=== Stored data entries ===
● ● ● ● ● ● ●
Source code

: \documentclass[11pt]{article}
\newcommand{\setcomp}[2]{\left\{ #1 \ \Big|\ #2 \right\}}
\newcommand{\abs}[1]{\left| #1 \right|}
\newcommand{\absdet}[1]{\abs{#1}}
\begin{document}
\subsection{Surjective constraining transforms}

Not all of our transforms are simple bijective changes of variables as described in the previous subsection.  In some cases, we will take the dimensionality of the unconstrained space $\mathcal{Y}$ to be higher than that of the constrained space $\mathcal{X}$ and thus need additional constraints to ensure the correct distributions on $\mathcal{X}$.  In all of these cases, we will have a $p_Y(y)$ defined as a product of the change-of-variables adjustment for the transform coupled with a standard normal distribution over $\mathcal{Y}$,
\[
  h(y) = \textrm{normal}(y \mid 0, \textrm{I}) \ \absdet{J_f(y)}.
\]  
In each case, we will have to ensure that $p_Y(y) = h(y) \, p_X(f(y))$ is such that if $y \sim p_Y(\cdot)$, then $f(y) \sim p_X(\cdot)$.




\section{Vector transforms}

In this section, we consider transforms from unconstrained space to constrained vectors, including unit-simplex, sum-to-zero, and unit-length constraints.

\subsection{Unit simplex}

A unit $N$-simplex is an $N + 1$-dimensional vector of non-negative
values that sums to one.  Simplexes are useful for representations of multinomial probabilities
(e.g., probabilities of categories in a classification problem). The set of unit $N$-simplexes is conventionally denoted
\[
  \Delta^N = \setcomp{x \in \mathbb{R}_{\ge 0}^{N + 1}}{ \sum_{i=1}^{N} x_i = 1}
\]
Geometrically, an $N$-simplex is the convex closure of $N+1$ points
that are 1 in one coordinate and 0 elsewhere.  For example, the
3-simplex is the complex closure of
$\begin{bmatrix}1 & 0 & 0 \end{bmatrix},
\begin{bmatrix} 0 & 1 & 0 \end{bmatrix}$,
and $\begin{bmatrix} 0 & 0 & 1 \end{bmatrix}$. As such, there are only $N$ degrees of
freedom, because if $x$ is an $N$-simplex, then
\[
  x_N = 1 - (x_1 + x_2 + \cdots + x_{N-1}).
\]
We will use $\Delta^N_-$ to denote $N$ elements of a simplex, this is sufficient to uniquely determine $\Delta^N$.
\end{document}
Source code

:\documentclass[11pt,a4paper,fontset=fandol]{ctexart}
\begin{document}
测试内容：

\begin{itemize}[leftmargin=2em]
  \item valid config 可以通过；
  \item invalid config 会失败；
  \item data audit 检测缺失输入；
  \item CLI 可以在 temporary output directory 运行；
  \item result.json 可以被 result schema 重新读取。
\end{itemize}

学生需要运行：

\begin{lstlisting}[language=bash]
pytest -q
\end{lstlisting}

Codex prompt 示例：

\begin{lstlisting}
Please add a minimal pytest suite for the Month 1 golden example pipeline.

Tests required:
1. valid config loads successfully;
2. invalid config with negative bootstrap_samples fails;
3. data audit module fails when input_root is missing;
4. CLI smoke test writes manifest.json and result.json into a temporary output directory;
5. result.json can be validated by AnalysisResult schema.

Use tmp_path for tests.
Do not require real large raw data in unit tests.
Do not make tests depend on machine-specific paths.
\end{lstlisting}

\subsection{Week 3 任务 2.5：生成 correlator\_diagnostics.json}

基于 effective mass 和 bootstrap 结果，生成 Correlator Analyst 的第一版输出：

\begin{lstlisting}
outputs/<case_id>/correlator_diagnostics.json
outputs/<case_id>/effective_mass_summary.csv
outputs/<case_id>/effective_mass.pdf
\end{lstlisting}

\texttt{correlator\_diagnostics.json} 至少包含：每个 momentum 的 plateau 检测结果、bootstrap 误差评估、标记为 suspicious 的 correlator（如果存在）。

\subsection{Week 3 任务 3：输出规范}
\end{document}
● ● ● ● ● ● ●
=== Action item ===
Repeat every record exactly as written, please.

=== Exercise solution ===
Source code

: \documentclass[11pt]{article}
\newcommand{\setcomp}[2]{\left\{ #1 \ \Big|\ #2 \right\}}
\newcommand{\abs}[1]{\left| #1 \right|}
\newcommand{\absdet}[1]{\abs{#1}}
\begin{document}
\subsection{Surjective constraining transforms}

Not all of our transforms are simple bijective changes of variables as described in the previous subsection.  In some cases, we will take the dimensionality of the unconstrained space $\mathcal{Y}$ to be higher than that of the constrained space $\mathcal{X}$ and thus need additional constraints to ensure the correct distributions on $\mathcal{X}$.  In all of these cases, we will have a $p_Y(y)$ defined as a product of the change-of-variables adjustment for the transform coupled with a standard normal distribution over $\mathcal{Y}$,
\[
  h(y) = \textrm{normal}(y \mid 0, \textrm{I}) \ \absdet{J_f(y)}.
\]  
In each case, we will have to ensure that $p_Y(y) = h(y) \, p_X(f(y))$ is such that if $y \sim p_Y(\cdot)$, then $f(y) \sim p_X(\cdot)$.




\section{Vector transforms}

In this section, we consider transforms from unconstrained space to constrained vectors, including unit-simplex, sum-to-zero, and unit-length constraints.

\subsection{Unit simplex}

A unit $N$-simplex is an $N + 1$-dimensional vector of non-negative
values that sums to one.  Simplexes are useful for representations of multinomial probabilities
(e.g., probabilities of categories in a classification problem). The set of unit $N$-simplexes is conventionally denoted
\[
  \Delta^N = \setcomp{x \in \mathbb{R}_{\ge 0}^{N + 1}}{ \sum_{i=1}^{N} x_i = 1}
\]
Geometrically, an $N$-simplex is the convex closure of $N+1$ points
that are 1 in one coordinate and 0 elsewhere.  For example, the
3-simplex is the complex closure of
$\begin{bmatrix}1 & 0 & 0 \end{bmatrix},
\begin{bmatrix} 0 & 1 & 0 \end{bmatrix}$,
and $\begin{bmatrix} 0 & 0 & 1 \end{bmatrix}$. As such, there are only $N$ degrees of
freedom, because if $x$ is an $N$-simplex, then
\[
  x_N = 1 - (x_1 + x_2 + \cdots + x_{N-1}).
\]
We will use $\Delta^N_-$ to denote $N$ elements of a simplex, this is sufficient to uniquely determine $\Delta^N$.
\end{document}
Source code

:\documentclass[11pt,a4paper,fontset=fandol]{ctexart}
\begin{document}
测试内容：

\begin{itemize}[leftmargin=2em]
  \item valid config 可以通过；
  \item invalid config 会失败；
  \item data audit 检测缺失输入；
  \item CLI 可以在 temporary output directory 运行；
  \item result.json 可以被 result schema 重新读取。
\end{itemize}

学生需要运行：

\begin{lstlisting}[language=bash]
pytest -q
\end{lstlisting}

Codex prompt 示例：

\begin{lstlisting}
Please add a minimal pytest suite for the Month 1 golden example pipeline.

Tests required:
1. valid config loads successfully;
2. invalid config with negative bootstrap_samples fails;
3. data audit module fails when input_root is missing;
4. CLI smoke test writes manifest.json and result.json into a temporary output directory;
5. result.json can be validated by AnalysisResult schema.

Use tmp_path for tests.
Do not require real large raw data in unit tests.
Do not make tests depend on machine-specific paths.
\end{lstlisting}

\subsection{Week 3 任务 2.5：生成 correlator\_diagnostics.json}

基于 effective mass 和 bootstrap 结果，生成 Correlator Analyst 的第一版输出：

\begin{lstlisting}
outputs/<case_id>/correlator_diagnostics.json
outputs/<case_id>/effective_mass_summary.csv
outputs/<case_id>/effective_mass.pdf
\end{lstlisting}

\texttt{correlator\_diagnostics.json} 至少包含：每个 momentum 的 plateau 检测结果、bootstrap 误差评估、标记为 suspicious 的 correlator（如果存在）。

\subsection{Week 3 任务 3：输出规范}
\end{document}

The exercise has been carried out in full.